BMDMs (8 × 106 to 10 × 106) cultured in complete medium were starved for 30 min in methionine- and cysteine-free DMEM supplemented with 5% dialyzed FBS. Then, the cells were labeled with 35S-Methionine/cysteine Labeling Mix (PerkinElmer) at a final concentration of 100 μCi/ml. At the end of the labeling period, cells were washed twice with cold PBS and were lysed in 500 μl lysis buffer (50 mM Tris-HCl, pH 8.0, 150 mM NaCl, 10% glycerol, 1 mM EGTA, 0.2 mM EDTA, 1% Nonidet P-40 and 1 mM dithiothreitol) supplemented with protease inhibitors (Roche). Goat polyclonal anti-IRF8 (C-19; Santa Cruz Biotechnology) and rabbit polyclonal anti-IRAK2 (ab62419; Abcam) were used for immunoprecipitation of IRF8 and IRAK2, respectively. Immunoprecipitates were resuspended in 20 μl SDS-PAGE loading buffer for subsequent electrophoresis through a 7.5% SDS-PAGE. Gels were dried and placed on film for autoradiography overnight at −80 °C.

Retroviral transduction.

Plat-E cells seeded at a density of 2 × 106 per well into six-well plates were cultured overnight and then transfected with Fugene HD (Roche) and 3 μg retroviral vector. After 48 h, viral supernatants were collected and centrifuged (1,500 r.p.m.). Viral supernatants (1.5 ml) were used for the transduction of 4 × 105 BMDMs in the presence of 8 μg/ml polybrene (Sigma). BMDMs were used for assay 48 h after viral transduction. For transduction based on the pMx-Puro vector, virus-transduced macrophages were selected for 4 d in puromycin-containing medium before being replated for assays. The pMX-Irf8-IRES-EGFP retroviral vector and pMX-IRES-EGFP control vector were provided by M. Takami.

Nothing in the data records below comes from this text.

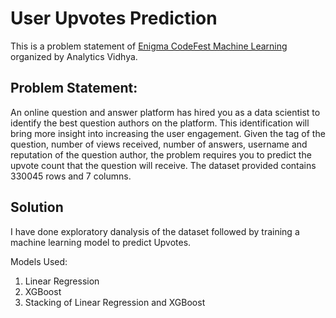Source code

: # User Upvotes Prediction

This is a problem statement of [Enigma CodeFest Machine Learning](https://datahack.analyticsvidhya.com/contest/enigma-codefest-machine-learning/) organized by Analytics Vidhya. 

## Problem Statement:
An online question and answer platform has hired you as a data scientist to identify the best question authors on the platform. This identification will bring more insight into increasing the user engagement. Given the tag of the question, number of views received, number of answers, username and reputation of the question author, the problem requires you to predict the upvote count that the question will receive.
The dataset provided contains 330045 rows and 7 columns.

## Solution
I have done exploratory danalysis of the dataset followed by training a machine learning model to predict Upvotes.

Models Used:
1. Linear Regression
2. XGBoost
3. Stacking of Linear Regression and XGBoost
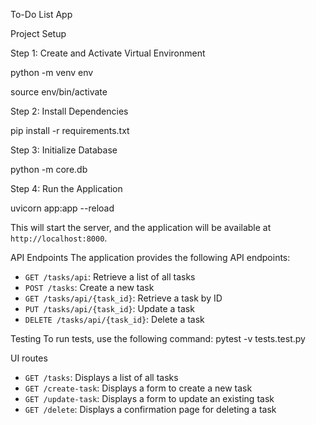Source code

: To-Do List App

Project Setup

Step 1: Create and Activate Virtual Environment

python -m venv env

source env/bin/activate

Step 2: Install Dependencies

pip install -r requirements.txt

Step 3: Initialize Database

python -m core.db

Step 4: Run the Application

uvicorn app:app --reload

This will start the server, and the application will be available at `http://localhost:8000`.

API Endpoints
The application provides the following API endpoints:

- `GET /tasks/api`: Retrieve a list of all tasks
- `POST /tasks`: Create a new task
- `GET /tasks/api/{task_id}`: Retrieve a task by ID
- `PUT /tasks/api/{task_id}`: Update a task
- `DELETE /tasks/api/{task_id}`: Delete a task

Testing
To run tests, use the following command:
pytest -v tests.test.py

UI routes

- `GET /tasks`: Displays a list of all tasks
- `GET /create-task`: Displays a form to create a new task
- `GET /update-task`: Displays a form to update an existing task
- `GET /delete`: Displays a confirmation page for deleting a task
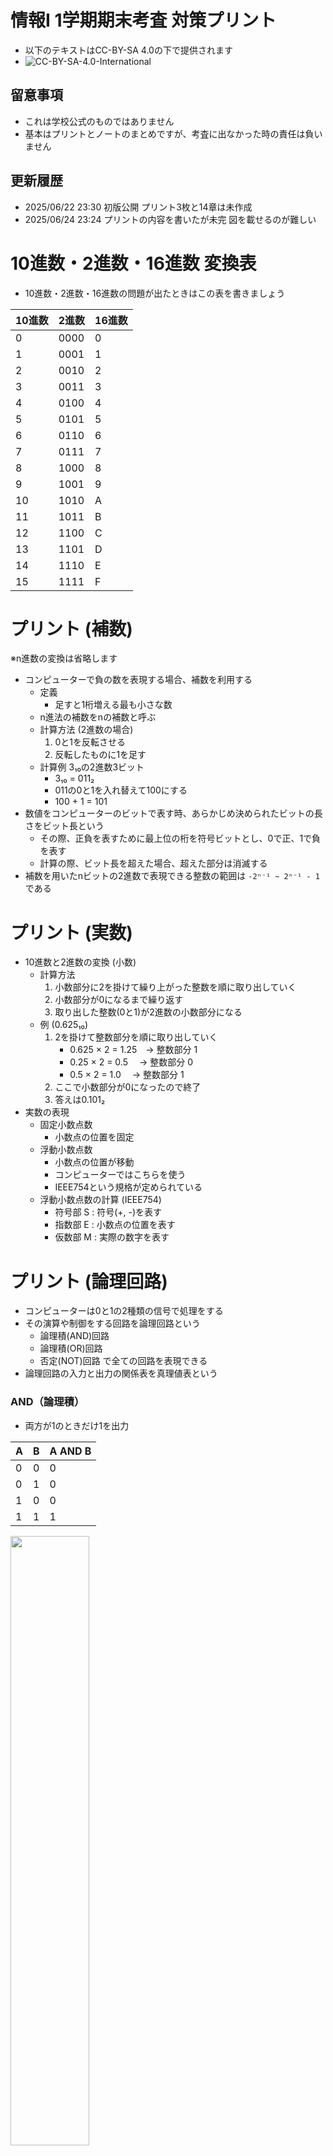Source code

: # 情報I 1学期期末考査 対策プリント
- 以下のテキストはCC-BY-SA 4.0の下で提供されます
- ![CC-BY-SA-4.0-International](https://creativecommons.jp/wp-content/uploads/2015/04/by-sa.png?w=297)

## 留意事項
- これは学校公式のものではありません
- 基本はプリントとノートのまとめですが、考査に出なかった時の責任は負いません

## 更新履歴
- 2025/06/22 23:30 初版公開 プリント3枚と14章は未作成
- 2025/06/24 23:24 プリントの内容を書いたが未完 図を載せるのが難しい

# 10進数・2進数・16進数 変換表
- 10進数・2進数・16進数の問題が出たときはこの表を書きましょう

| 10進数 | 2進数 | 16進数 |
|----|------|---|
| 0  | 0000 | 0 |
| 1  | 0001 | 1 |
| 2  | 0010 | 2 |
| 3  | 0011 | 3 |
| 4  | 0100 | 4 |
| 5  | 0101 | 5 |
| 6  | 0110 | 6 |
| 7  | 0111 | 7 |
| 8  | 1000 | 8 |
| 9  | 1001 | 9 |
| 10 | 1010 | A |
| 11 | 1011 | B |
| 12 | 1100 | C |
| 13 | 1101 | D |
| 14 | 1110 | E |
| 15 | 1111 | F |


# プリント (補数)
※n進数の変換は省略します
- コンピューターで負の数を表現する場合、補数を利用する
    - 定義
        - 足すと1桁増える最も小さな数
    - n進法の補数をnの補数と呼ぶ    
    - 計算方法 (2進数の場合)
        1. 0と1を反転させる
        2. 反転したものに1を足す
    - 計算例 3₁₀の2進数3ビット
        - 3₁₀ = 011₂
        - 011の0と1を入れ替えて100にする
        - 100 + 1 = 101
- 数値をコンピューターのビットで表す時、あらかじめ決められたビットの長さをビット長という
    - その際、正負を表すために最上位の桁を符号ビットとし、0で正、1で負を表す
    - 計算の際、ビット長を超えた場合、超えた部分は消滅する
- 補数を用いたnビットの2進数で表現できる整数の範囲は `-2ⁿ⁻¹ ~ 2ⁿ⁻¹ - 1`である

# プリント (実数)
- 10進数と2進数の変換 (小数)
    - 計算方法
        1. 小数部分に2を掛けて繰り上がった整数を順に取り出していく
        2. 小数部分が0になるまで繰り返す
        3. 取り出した整数(0と1)が2進数の小数部分になる
    - 例 (0.625₁₀)
        1. 2を掛けて整数部分を順に取り出していく
            - 0.625 × 2 = 1.25　→ 整数部分 1
            - 0.25 × 2 = 0.5　 → 整数部分 0
            - 0.5 × 2 = 1.0　 → 整数部分 1
        2. ここで小数部分が0になったので終了
        3. 答えは0.101₂
- 実数の表現
    - 固定小数点数
        - 小数点の位置を固定
    -  浮動小数点数
        - 小数点の位置が移動
        - コンピューターではこちらを使う
        - IEEE754という規格が定められている
    - 浮動小数点数の計算 (IEEE754)
        - 符号部 S : 符号(+, -)を表す
        - 指数部 E : 小数点の位置を表す
        - 仮数部 M : 実際の数字を表す 

# プリント (論理回路)
- コンピューターは0と1の2種類の信号で処理をする
- その演算や制御をする回路を論理回路という
    - 論理積(AND)回路
    - 論理積(OR)回路
    - 否定(NOT)回路
    で全ての回路を表現できる
- 論理回路の入力と出力の関係表を真理値表という

### AND（論理積）
- 両方が1のときだけ1を出力

| A | B | A AND B |
|---|---|----------|
| 0 | 0 |    0     |
| 0 | 1 |    0     |
| 1 | 0 |    0     |
| 1 | 1 |    1     |

<img src="./resource/AND.png" width="50%">

### OR（論理和）
- 片方でも1なら1を出力

| A | B | A OR B |
|---|---|---------|
| 0 | 0 |   0     |
| 0 | 1 |   1     |
| 1 | 0 |   1     |
| 1 | 1 |   1     |

<img src="./resource/OR.png" width="50%">

### NOT（否定）
- 入力を反転（0→1、1→0）

| A | NOT A |
|---|--------|
| 0 |   1    |
| 1 |   0    |

<img src="./resource/NOT.png" width="50%">

### NAND（否定論理積）
- ANDの否定（両方1以外なら1）

| A | B | A NAND B |
|---|---|-----------|
| 0 | 0 |     1     |
| 0 | 1 |     1     |
| 1 | 0 |     1     |
| 1 | 1 |     0     |

<img src="./resource/NAND.png" width="50%">

### NOR（否定論理和）
- ORの否定（どちらも0のときだけ1）

| A | B | A NOR B |
|---|---|----------|
| 0 | 0 |    1     |
| 0 | 1 |    0     |
| 1 | 0 |    0     |
| 1 | 1 |    0     |

<img src="./resource/NOR.png" width="50%">

### XOR（排他的論理和）
- 異なるときだけ1を出力

| A | B | A XOR B |
|---|---|----------|
| 0 | 0 |    0     |
| 0 | 1 |    1     |
| 1 | 0 |    1     |
| 1 | 1 |    0     |

<img src="./resource/XOR.png" width="50%">

# 10. デジタル情報の特徴
## Point
- アナログ
    - 連続的・細かな表現、再現性なし
- デジタル
    - 離散的・復元・再現可能な表現、細かな表現ができない
- コンピューターのデジタル表現
    - すべての情報を0と1で表現
    - 2進法
        - 0と1の組み合わせで数を表現
    - 2進数
        - 2進法で表した数値

## ノート補足
- アナログ
    - ノイズが加わると完全除去ができない
- デジタル
    - アナログ波形をはっきりした変化に置き換えている
    - ノイズが加わっても完全除去できる
    - 情報の品質を維持しやすい
        - CD(デジタル媒体)はコピーを繰り返してもノイズが入らない
    - 数値化されるため、修正・編集などの加工が容易
    - セキュリティ向上のための暗号化ができる

- 2進法・2進数
    - 0と1で表す
    - コンピューターでは電圧の高低で0と1を表している
    - CDではピット・ランド(高低差)を使い、高さが変わるところを1、変わらないところを0としている

- 情報量とその単位
    - ビット
        - 最小単位
        - 2進数の1桁に相当
        - 2通りの情報を表現
    - バイト
        - 8ビット = 1バイト
        - 単位はB(Byteの頭文字)
        - 例えば3Bの時、3バイト -> 24ビットとなるので、2²⁴通りの情報を表現できる
    - 接頭辞
        - 1024B (2¹⁰B) -> 1KB
        - 1024KB (2²⁰B) -> 1MB

# 11. 数値と文字の表現
## Point
- 16進数
    - 0~9に加えてA~Fの16種類の文字で表す
    - 2進数4桁を16進数1桁で表せる
- 補数
    - 整数nに整数mを足した時、桁が繰り上がる値の中で最も小さいm
    - 引き算を足し算だけで計算するための表し方
- 浮動小数点数
    - 小数点の位置を動かし、コンピューター上で実数を効率よく表現するための方法
    - 一般的にIEEE754という標準規格で定められた方法で表現する
- 文字コード
    - 2進数で文字を表すための規則
    - JIS、UTF-8、EUC-JPなどの種類がある
    - JISコードでは英数字は1バイト、漢字等は2バイトで1文字を表す
    - 別の種類の文字コードで文字を読み込むと文字化けする

# 12. 演算の仕組み
- プリントの内容と被るため省略

# 13. 音の表現
## Point
- 音
    - 周波数 (単位:Hz)
        - 1秒間に含まれる波の数
    - 周期 (単位:秒)
        - 1個の波が伝わる時間
- 標本化 (サンプリング)
        - 音波を決まった間隔(標本化周期;単位:秒)で区切り、音の振れの値を取り出す処理
    - 標本化周波数 (単位:Hz)
        - 標本化周期の逆数
        - 1秒間に標本化する回数
- 量子化
    - アナログ音声信号をデジタルに変換する処理
    - 波の振幅を決まった段階数で表現
- 量子化ビット数
    - 量子化の段階数を決める数値
    - 一般にnビットで2ⁿ段階
- 符号化
    - 量子化した値を2進数で表現する処理
- PCM方式
    - パルス符号変調(Pulse Code Modulation)の略
    - 標本化・量子化・符号化の一連の処理のこと

## ノート補足
- 音のデジタル化手順 (PCM方式)
    - 標本化(サンプリング) (区切る) -> 量子化(数値化) -> 符号化 (2進数)
- 音質の比較 (ノート4⃣のまとめ)
    - 標本化周波数44100Hzで標本化するCDは1秒間に44100回標本化される
    - 標本化周期は標本化周波数の逆数なので、1÷44100=0.000023秒となる
    - 量子化ビット数は16ビットなので、段階の数は2¹⁶段階となる
    - 標本化周波数が大きいほど音質が良い

- 波形の問題についてはこの中で表すのが技術的に難しいため、別ページを公開予定です

# 14. 画像の表現
## Point
- 光の三原色
    - テレビ・ディスプレイなどで利用されている色の表現方法
    - 赤(Red、R)、緑(Green、G)、青(Blue、B)の3つ
        - RGBとも言う
    - 加法混色
- 画素(ピクセル)
    - コンピューターで画像を表現するときの最小単位
    - R、G、Bの3つをまとめて1つとする
- 解像度
    - 画素の細かさ
- 階調
    - 光の明るさの段階数
    - 24ビットフルカラー
        - R、G、Bそれぞれを8ビット、1画素に24ビットを割り当てる
        - 8ビットなので2⁸=256階調である
        - 16777216色を表現できる
- アナログ画像を一定の間隔で分割し、赤、青、緑の成分ごとに各画素の明るさ(濃淡)を取り出してデジタル化
- ラスタ形式・ラスタグラフィックス
    - ラスタ系ソフトウェアでの画像の形式
    - 画素の集まりで表す画像
    - 拡大するとギザギザ(ジャギー)が見える
- ベクタ形式・ベクタグラフィックス
    - ベクタ系ソフトウェアでの画像の形式
    - 基準点からの座標・角度・太さなどで表す画像

## ノート補足
- 色の三原色
    - 印刷機やプリンターで使われる
    - シアン、マゼンタ、イエローのインクを混ぜる
    - 混ぜると黒に近づくが完全な黒にはならないので黒インクも使う
    - 減色混色
- ファイルサイズの計算
    - 計算方法
        1. 縦 × 横 = 画素数
        2. 8nビット→nバイト
        3. 画素数 × n = ファイルサイズ
    - 保存できる枚数
        1. 記録用メモリの容量 ÷ ファイルサイズ = 保存できる枚数


# Excelの使い方
- 四角のマスのことをセルと呼ぶ
- 列(上部)のアルファベットと行(左端)の数字を使ってセルの場所(セル番地)を表す
    - 例: A1, B5, S30
- `=`を使って計算を始める
- `=セル番地1+セル番地2-セル番地3...`で四則演算
    - `+`が足し算、`-`が引き算、`*`が掛け算、`/`が割り算
- `=関数名(セル番地1, セル番地2)`でセル番地1~2の間の全てのセルの数値を対象として各関数の計算が行われる
    - 関数の種類
        - `SUM`
            - 範囲内の数値を合計
        - `AVERAGE`
            - 範囲内の数値の平均を計算
        - `MAX`/`MIN`
            - 範囲内の数値の最大値/最小値を表示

A retroviral construct encoding IRAK2 and an empty-vector control construct were gifts from S. Akira41. Expression constructs for wild-type and dominant-negative (T197A,T202A) MNK1 were provided by J.A. Cooper42, and cDNA fragments encoding wild-type and dominant-negative MNK1 were subcloned into the pMx-Puro retroviral vector.

Flow cytometry.

BMDMs were collected after 5 d of culture in conditioned medium containing M-CSF and were stained with allophycocyanin-conjugated anti-CD11b (553312; BD Pharmingen) and phycoerythrin-conjugated anti-F4/80 (MF48004; Invitrogen). Cells were washed three times and analyzed on a FACScan flow cytometer (BD) with CellQuest software (BD).